Chris Gortmaker

C Gortmaker
Teaching Fellow
Cohort Year: 2018
Research Interests: Modernism, Marxism, genre criticism, history of aesthetics, African-American literature, Hegel studies, literary impressionism, concrete art and poetry.

Biography

I study and teach Anglophone literature and art from the late nineteenth century to the present, with a transnational focus on modernism as an expansive artistic movement. I also teach the Media Aesthetics sequence in the University of Chicago’s College Core, which explores philosophical and aesthetic debates about media, including prose, poetry, film, photography, and painting from antiquity to the present. My work has been published in Nonsite and JMMLA and is forthcoming in Modernism/modernity and Mediations.

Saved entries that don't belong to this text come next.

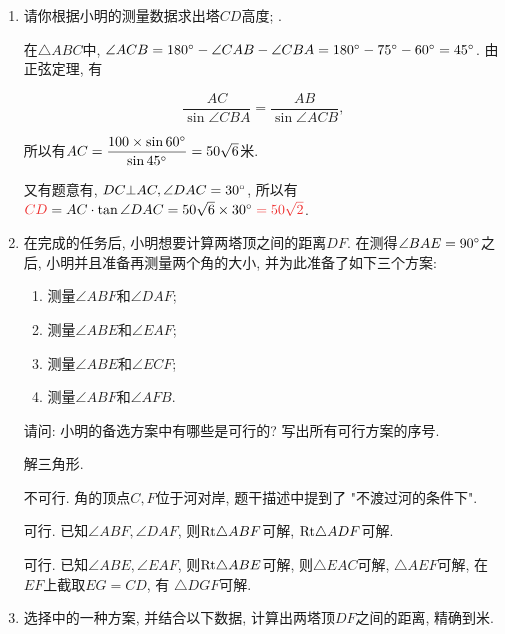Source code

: \documentclass[8pt]{article}
\begin{document}
		\begin{enumerate}[label = \calword{(\arabic*)}]
			\item 请你根据小明的测量数据求出塔\(CD\)高度; .

				 在\(\triangle ABC\)中, \(\angle ACB = 180^\circ - \angle CAB - \angle CBA = 180^\circ - 75^\circ - 60^\circ = 45^\circ\). 由正弦定理, 有

				\[
					\frac{AC}{\sin \angle CBA} = \frac{AB}{\sin \angle ACB},
				\]

				所以有\(AC = \dfrac{100 \times \sin 60^\circ}{\sin 45^\circ} = 50 \sqrt{6}\)米.

				又有题意有, \(DC \bot AC, \angle DAC = 30^\circ\), 所以有\(\ansmath{CD} = AC \cdot \tan \angle DAC = 50 \sqrt{6} \times 30\degree \ansmath{= 50\sqrt{2}}\).

			\item 在完成的任务后, 小明想要计算两塔顶之间的距离\(DF\). 在测得\(\angle BAE = 90^\circ\)之后, 小明并且准备再测量两个角的大小, 并为此准备了如下三个方案:

				\begin{multicols}{2}
					\begin{enumerate}[label = \calword{方案\arabic*.}]
						\item 测量\(\angle ABF\)和\(\angle DAF\);
						\item 测量\(\angle ABE\)和\(\angle EAF\);
						\item 测量\(\angle ABE\)和\(\angle ECF\);
						\item 测量\(\angle ABF\)和\(\angle AFB\).
					\end{enumerate}
				\end{multicols}

				请问: 小明的备选方案中有哪些是可行的? 写出所有可行方案的序号. 

				 解三角形.

				 不可行. 角的顶点\(C, F\)位于河对岸, 题干描述中提到了 "不渡过河的条件下".

				 可行. 已知\(\angle ABF, \angle DAF\), 则\(\mathrm{Rt} \triangle ABF\)可解, \(\mathrm{Rt} \triangle ADF\)可解.

				 可行. 已知\(\angle ABE, \angle EAF\), 则\(\mathrm{Rt} \triangle ABE\)可解, 则\(\triangle EAC\)可解, \(\triangle AEF\)可解, 在\(EF\)上截取\(EG=CD\), 有 \(\triangle DGF\)可解.

			\item 选择中的一种方案, 并结合以下数据, 计算出两塔顶\(DF\)之间的距离, 精确到米.


\end{enumerate}
\end{document}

My book project, “The Market Architecture of Modernist Fiction,” argues that a distinct strain of Anglo-American modernism persists into the twenty-first century in a variety of works that have successfully internalized and turned to their own ends the market logic of capitalist modernity. The project first revisits how the principle of aesthetic autonomy gains traction during the fin-de-siècle period. Here, prior to the market-insulated modes of circulation that subtend the classical modernist canon, I examine how market-exposed works of fiction develop what I call “market architecture:” formal strategies that transform the external, instrumentalizing pressures of market demand into internal, aesthetic problems of self-legislating form. I then trace how these formal strategies prevail across the twentieth century and into the twenty-first. I shift sociological and postmodernist critiques of aesthetic modernism out of their often abstract realm of theoretical generalization and rebut them on the concrete terrain of interpreting how works assert aesthetic autonomy through and against their commodification.